EXERCISE OBJECTIVE> Each line in the entries below that holds the string "label" must be copied.

THE INPUT>
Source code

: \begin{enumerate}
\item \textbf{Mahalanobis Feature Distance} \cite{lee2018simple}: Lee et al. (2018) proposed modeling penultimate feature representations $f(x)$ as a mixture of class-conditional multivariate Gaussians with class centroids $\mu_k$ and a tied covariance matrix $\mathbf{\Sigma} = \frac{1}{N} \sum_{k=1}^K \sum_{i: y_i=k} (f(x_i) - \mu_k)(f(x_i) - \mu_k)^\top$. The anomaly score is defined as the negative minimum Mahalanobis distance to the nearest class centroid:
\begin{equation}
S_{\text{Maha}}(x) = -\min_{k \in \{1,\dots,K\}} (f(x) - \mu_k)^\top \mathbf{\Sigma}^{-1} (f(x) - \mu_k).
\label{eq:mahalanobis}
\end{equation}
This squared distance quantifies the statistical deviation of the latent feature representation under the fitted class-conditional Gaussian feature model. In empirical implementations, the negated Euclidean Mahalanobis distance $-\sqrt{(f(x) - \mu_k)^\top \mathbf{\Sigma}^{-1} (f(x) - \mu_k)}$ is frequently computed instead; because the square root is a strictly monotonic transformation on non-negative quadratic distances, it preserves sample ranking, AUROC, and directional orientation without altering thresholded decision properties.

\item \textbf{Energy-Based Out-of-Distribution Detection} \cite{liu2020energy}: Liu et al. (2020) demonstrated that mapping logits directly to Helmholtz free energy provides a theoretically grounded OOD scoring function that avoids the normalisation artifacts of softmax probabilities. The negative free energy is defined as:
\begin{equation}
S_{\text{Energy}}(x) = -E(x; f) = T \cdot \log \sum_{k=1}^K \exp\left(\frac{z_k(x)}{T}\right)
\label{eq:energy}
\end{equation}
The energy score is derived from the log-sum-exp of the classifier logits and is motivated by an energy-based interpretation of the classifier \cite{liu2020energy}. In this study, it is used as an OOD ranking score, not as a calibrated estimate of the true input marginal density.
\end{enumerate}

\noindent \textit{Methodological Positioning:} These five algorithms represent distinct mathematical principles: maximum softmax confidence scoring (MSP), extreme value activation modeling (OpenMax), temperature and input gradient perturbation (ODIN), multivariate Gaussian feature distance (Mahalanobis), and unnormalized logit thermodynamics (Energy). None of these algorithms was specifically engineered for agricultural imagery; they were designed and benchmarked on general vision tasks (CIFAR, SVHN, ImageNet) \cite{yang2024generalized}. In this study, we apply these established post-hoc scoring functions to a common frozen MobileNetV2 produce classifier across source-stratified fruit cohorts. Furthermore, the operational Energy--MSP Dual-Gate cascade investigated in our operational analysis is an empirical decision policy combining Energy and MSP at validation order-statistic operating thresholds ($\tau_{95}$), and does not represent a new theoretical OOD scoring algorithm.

OUTPUT>
\label{eq:mahalanobis}
\label{eq:energy}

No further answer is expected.